At the end of last year, Marciniak managed the final of the World Championship in Qatar. However, another highlight of his career was in jeopardy after Polish anti-racism organization Never Again alerted the European Football Union to his recent attendance at a conference.
UEFA said today that it had accepted Marciniak’s apology and explanation. She also added that the Never Again NGO had also requested that Marciniak be left in charge of the prestigious duel.
“I want to express my deepest apologies for my involvement and for any trouble or harm it may have caused,” Marciniak said in a statement released by UEFA. He said he had no idea the event was linked to Slawomir Mentzen, the leader of the far-right Confederation party. According to human rights organizations, it promotes anti-Semitic, homophobic and sexist views.

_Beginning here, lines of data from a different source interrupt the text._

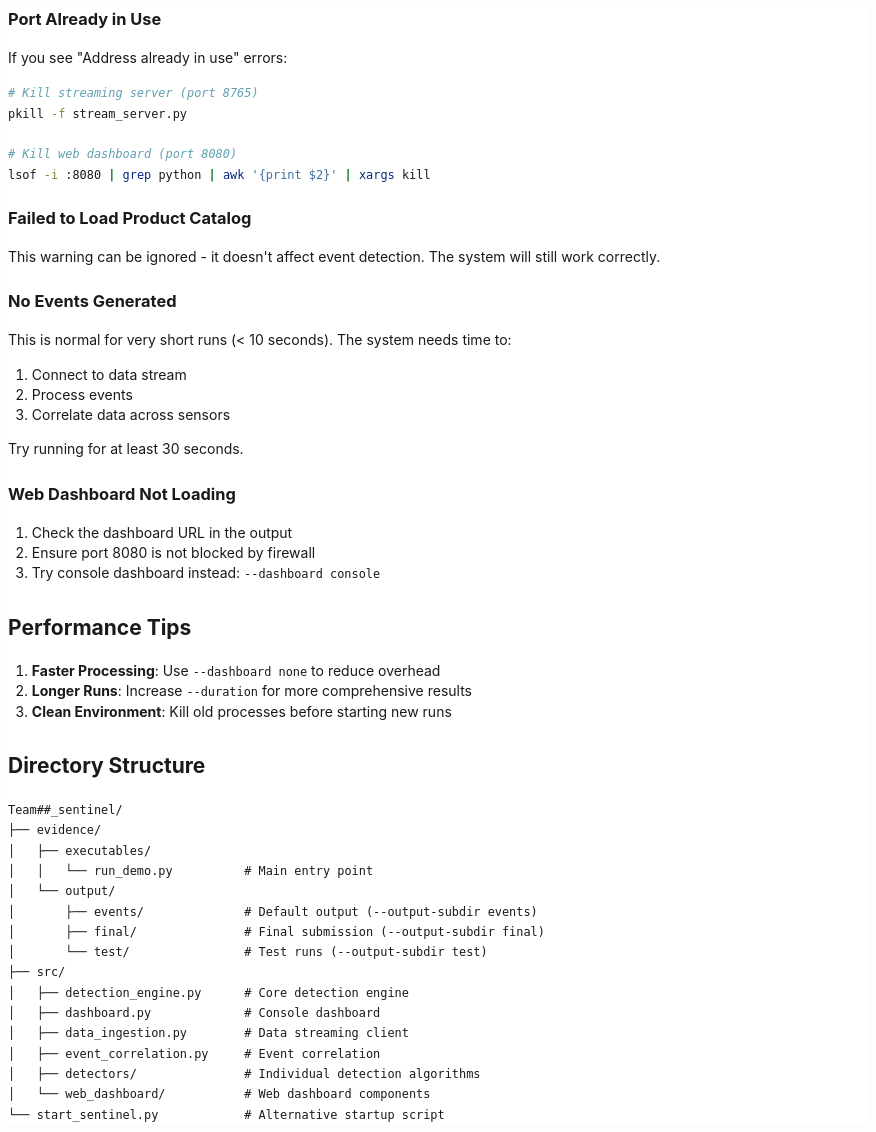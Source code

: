 ### Port Already in Use

If you see "Address already in use" errors:

```bash
# Kill streaming server (port 8765)
pkill -f stream_server.py

# Kill web dashboard (port 8080)
lsof -i :8080 | grep python | awk '{print $2}' | xargs kill
```

### Failed to Load Product Catalog

This warning can be ignored - it doesn't affect event detection. The system will still work correctly.

### No Events Generated

This is normal for very short runs (< 10 seconds). The system needs time to:
1. Connect to data stream
2. Process events
3. Correlate data across sensors

Try running for at least 30 seconds.

### Web Dashboard Not Loading

1. Check the dashboard URL in the output
2. Ensure port 8080 is not blocked by firewall
3. Try console dashboard instead: `--dashboard console`

## Performance Tips

1. **Faster Processing**: Use `--dashboard none` to reduce overhead
2. **Longer Runs**: Increase `--duration` for more comprehensive results
3. **Clean Environment**: Kill old processes before starting new runs

## Directory Structure

```
Team##_sentinel/
├── evidence/
│   ├── executables/
│   │   └── run_demo.py          # Main entry point
│   └── output/
│       ├── events/              # Default output (--output-subdir events)
│       ├── final/               # Final submission (--output-subdir final)
│       └── test/                # Test runs (--output-subdir test)
├── src/
│   ├── detection_engine.py      # Core detection engine
│   ├── dashboard.py             # Console dashboard
│   ├── data_ingestion.py        # Data streaming client
│   ├── event_correlation.py     # Event correlation
│   ├── detectors/               # Individual detection algorithms
│   └── web_dashboard/           # Web dashboard components
└── start_sentinel.py            # Alternative startup script
```
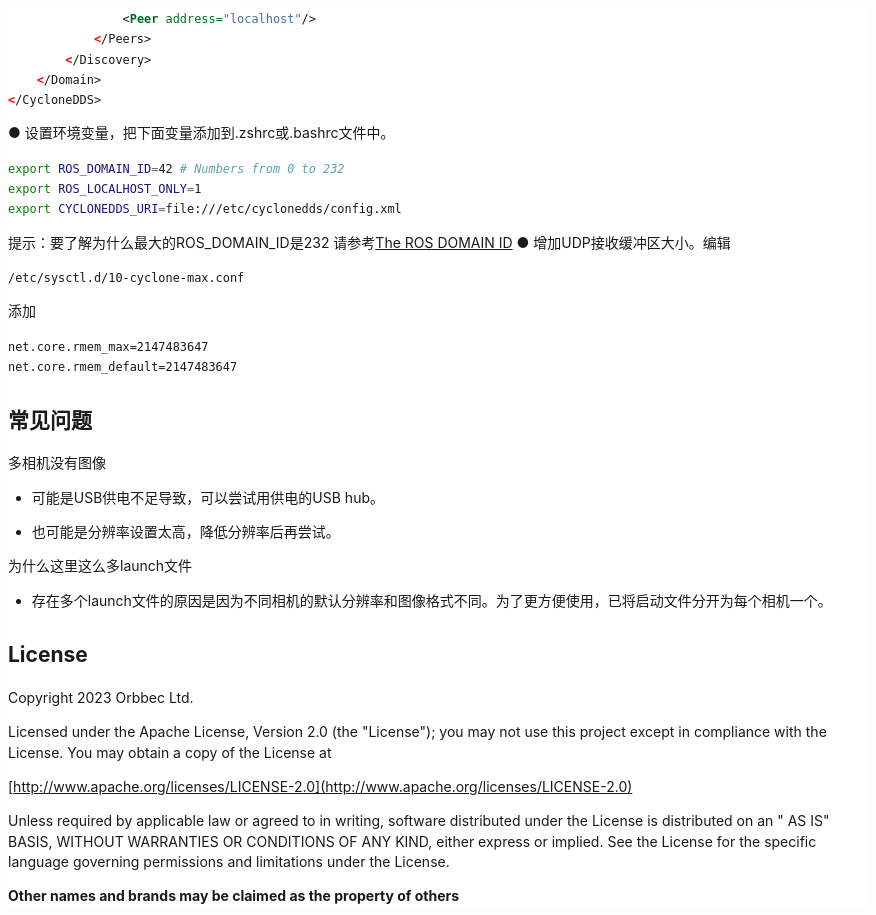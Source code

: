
 ```xml
                <Peer address="localhost"/>
            </Peers>
        </Discovery>
    </Domain>
</CycloneDDS>
```

● 设置环境变量，把下面变量添加到.zshrc或.bashrc文件中。

```bash
export ROS_DOMAIN_ID=42 # Numbers from 0 to 232
export ROS_LOCALHOST_ONLY=1
export CYCLONEDDS_URI=file:///etc/cyclonedds/config.xml
```

提示：要了解为什么最大的ROS_DOMAIN_ID是232
请参考[The ROS DOMAIN ID](https://docs.ros.org/en/humble/Concepts/About-Domain-ID.html)
● 增加UDP接收缓冲区大小。编辑

```bash
/etc/sysctl.d/10-cyclone-max.conf
```

添加

```bash
net.core.rmem_max=2147483647
net.core.rmem_default=2147483647
```

## 常见问题

多相机没有图像

- 可能是USB供电不足导致，可以尝试用供电的USB hub。

- 也可能是分辨率设置太高，降低分辨率后再尝试。

为什么这里这么多launch文件

- 存在多个launch文件的原因是因为不同相机的默认分辨率和图像格式不同。为了更方便使用，已将启动文件分开为每个相机一个。

## License

Copyright 2023 Orbbec Ltd.

Licensed under the Apache License, Version 2.0 (the "License"); you may not use this project except in compliance with
the License. You may obtain a copy of the License at

[http://www.apache.org/licenses/LICENSE-2.0](http://www.apache.org/licenses/LICENSE-2.0)

Unless required by applicable law or agreed to in writing, software distributed under the License is distributed on an "
AS IS" BASIS, WITHOUT WARRANTIES OR CONDITIONS OF ANY KIND, either express or implied. See the License for the specific
language governing permissions and limitations under the License.

**Other names and brands may be claimed as the property of others**
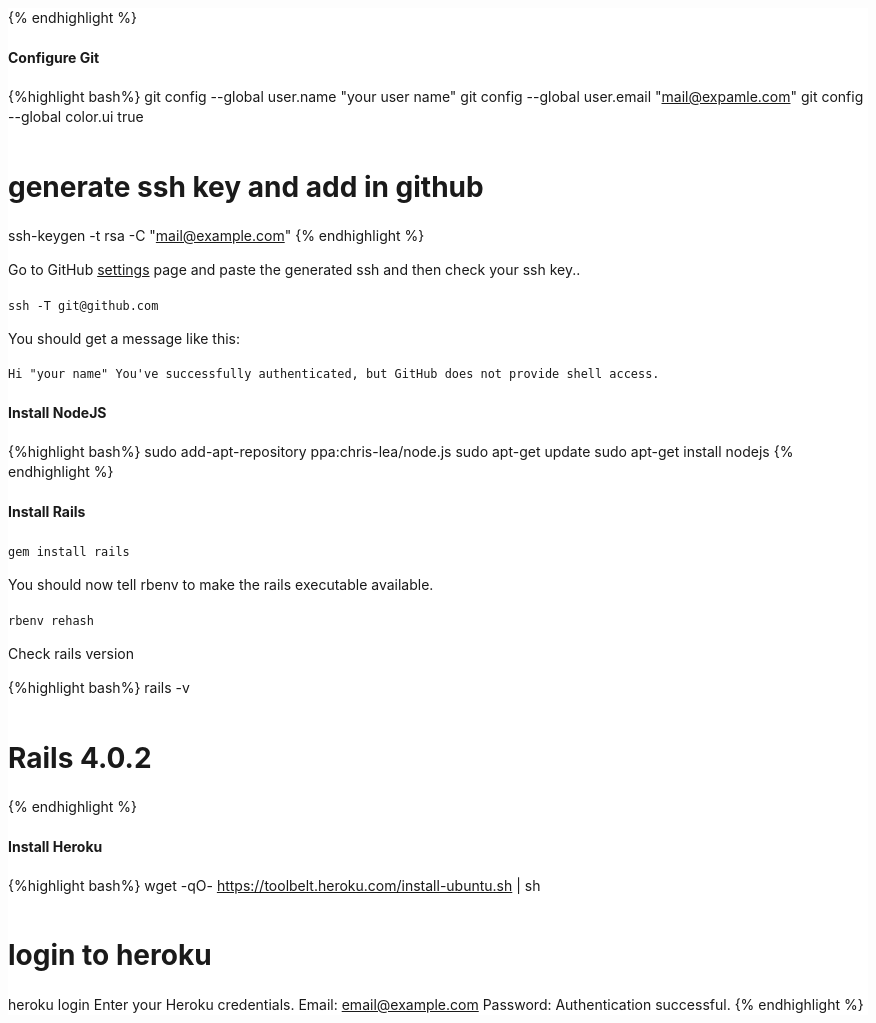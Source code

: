 {% endhighlight %}

#### Configure Git

{%highlight bash%}
git config --global user.name "your user name"
git config --global user.email "mail@expamle.com"
git config --global color.ui true

# generate ssh key and add in github

ssh-keygen -t rsa -C "mail@example.com"
{% endhighlight %}

Go to GitHub [settings](https://github.com/settings/ssh) page and paste the generated ssh and then check your ssh key..

`
ssh -T git@github.com
`

You should get a message like this:

`Hi "your name" You've successfully authenticated, but GitHub does not provide shell access.`

#### Install NodeJS

{%highlight bash%}
sudo add-apt-repository ppa:chris-lea/node.js
sudo apt-get update
sudo apt-get install nodejs
{% endhighlight %}

#### Install Rails
`
gem install rails
`

You should now tell rbenv to make the rails executable available.

`
rbenv rehash
`

Check rails version

{%highlight bash%}
rails -v
# Rails 4.0.2
{% endhighlight %}

#### Install Heroku

{%highlight bash%}
wget -qO- https://toolbelt.heroku.com/install-ubuntu.sh | sh
# login to heroku
heroku login
Enter your Heroku credentials.
Email: email@example.com
Password:
Authentication successful.
{% endhighlight %}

“I had no idea that the conference was connected to the Polish extreme right. If I had been aware of this, I would have categorically refused the invitation,” said Marciniak. Even before UEFA’s decision, the Polish government stood up as a referee. In a letter to UEFA, Sports Minister Kamil Bortniczuk wrote, among other things, that Marciniak did not even meet the controversial politician during the event and that his forty-five-minute speech was only of a “business, motivational and inspirational nature”.
The 42-year-old Marciniak, who is regarded as one of the world’s best referees, was appointed by UEFA to referee the Champions League final last week.